These onion rings were made with red onions, which is a refreshing departure from the norm. However, the milder onion taste from the cooked red onions made it difficult for them to pierce through the blackened shell of batter. Despite these problems, I do have to give substantial credit to the sauces, both of which I've never experienced with onion rings before. The Honey Sriracha sauce coated the onion rings in an interesting veil that truly transformed the dish.
Unfortunately, I was not able to appreciate it given the burnt rings. The Grand River Sauce was substantially better, with its mix of tangy, savory, and slightly spicy flavors. If these onion rings had been executed well, I think both of these sauces would have brought them to a whole new level.
Texture: (1.5/5)
The batter is far, far too thick for these onion rings, expanding like a rapid algal bloom from the onion core. The balance between the batter and the onion is completely off. This is compounded by how badly overdone the batter is. On some bites, I feel like I'm trying to bite through charcoal in some bizarre hazing ritual - perhaps with some shattered remnants of grilled onion hiding in the ashes.
The batter itself is also patchy and uneven. The overwhelming thickness and rigidity of the batter made both shedding (batter chipping off of the ring) and slippage (onions slipping out of the ring) extremely common.

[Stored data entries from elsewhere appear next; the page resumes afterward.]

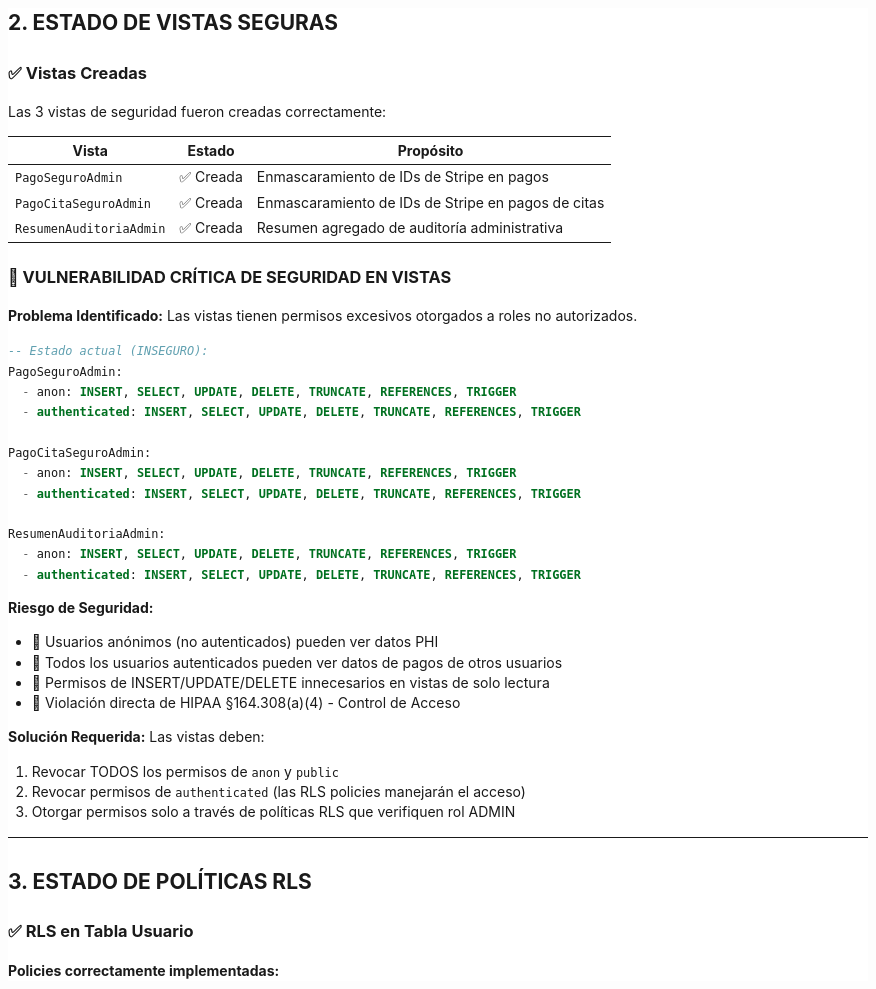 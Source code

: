 ## 2. ESTADO DE VISTAS SEGURAS

### ✅ Vistas Creadas

Las 3 vistas de seguridad fueron creadas correctamente:

| Vista | Estado | Propósito |
|-------|--------|-----------|
| `PagoSeguroAdmin` | ✅ Creada | Enmascaramiento de IDs de Stripe en pagos |
| `PagoCitaSeguroAdmin` | ✅ Creada | Enmascaramiento de IDs de Stripe en pagos de citas |
| `ResumenAuditoriaAdmin` | ✅ Creada | Resumen agregado de auditoría administrativa |

### 🚨 VULNERABILIDAD CRÍTICA DE SEGURIDAD EN VISTAS

**Problema Identificado:** Las vistas tienen permisos excesivos otorgados a roles no autorizados.

```sql
-- Estado actual (INSEGURO):
PagoSeguroAdmin:
  - anon: INSERT, SELECT, UPDATE, DELETE, TRUNCATE, REFERENCES, TRIGGER
  - authenticated: INSERT, SELECT, UPDATE, DELETE, TRUNCATE, REFERENCES, TRIGGER

PagoCitaSeguroAdmin:
  - anon: INSERT, SELECT, UPDATE, DELETE, TRUNCATE, REFERENCES, TRIGGER
  - authenticated: INSERT, SELECT, UPDATE, DELETE, TRUNCATE, REFERENCES, TRIGGER

ResumenAuditoriaAdmin:
  - anon: INSERT, SELECT, UPDATE, DELETE, TRUNCATE, REFERENCES, TRIGGER
  - authenticated: INSERT, SELECT, UPDATE, DELETE, TRUNCATE, REFERENCES, TRIGGER
```

**Riesgo de Seguridad:**
- 🔴 Usuarios anónimos (no autenticados) pueden ver datos PHI
- 🔴 Todos los usuarios autenticados pueden ver datos de pagos de otros usuarios
- 🔴 Permisos de INSERT/UPDATE/DELETE innecesarios en vistas de solo lectura
- 🔴 Violación directa de HIPAA §164.308(a)(4) - Control de Acceso

**Solución Requerida:**
Las vistas deben:
1. Revocar TODOS los permisos de `anon` y `public`
2. Revocar permisos de `authenticated` (las RLS policies manejarán el acceso)
3. Otorgar permisos solo a través de políticas RLS que verifiquen rol ADMIN

---

## 3. ESTADO DE POLÍTICAS RLS

### ✅ RLS en Tabla Usuario

**Policies correctamente implementadas:**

The onions, despite the clearly overdone batter, seemed almost underdone and dry. It's possible that these rings looped all the way around so as to extrude what little onion juices remained into the fryer, leaving me with a sad and empty bite. The dipping sauces remain the star, as they infuse some much needed moisture into every bite, though there's only so much that they can do.
Value: (3.5/5)
My inherent thrifty nature - some combination of culture, Dutch ancestry, and familial habits - can be exacting, and drives much of my life, including my penchant for both meal prep and happy hours. In this case, the River North Public House happy hour is a good deal, as these onion rings were a mere $4. For all the trouble in execution, I can see a theoretically good onion ring buried beneath the cinders of the batter, with a decent amount sitting on the plate.
However, were these to be at the standard price of $8, it would be a different story.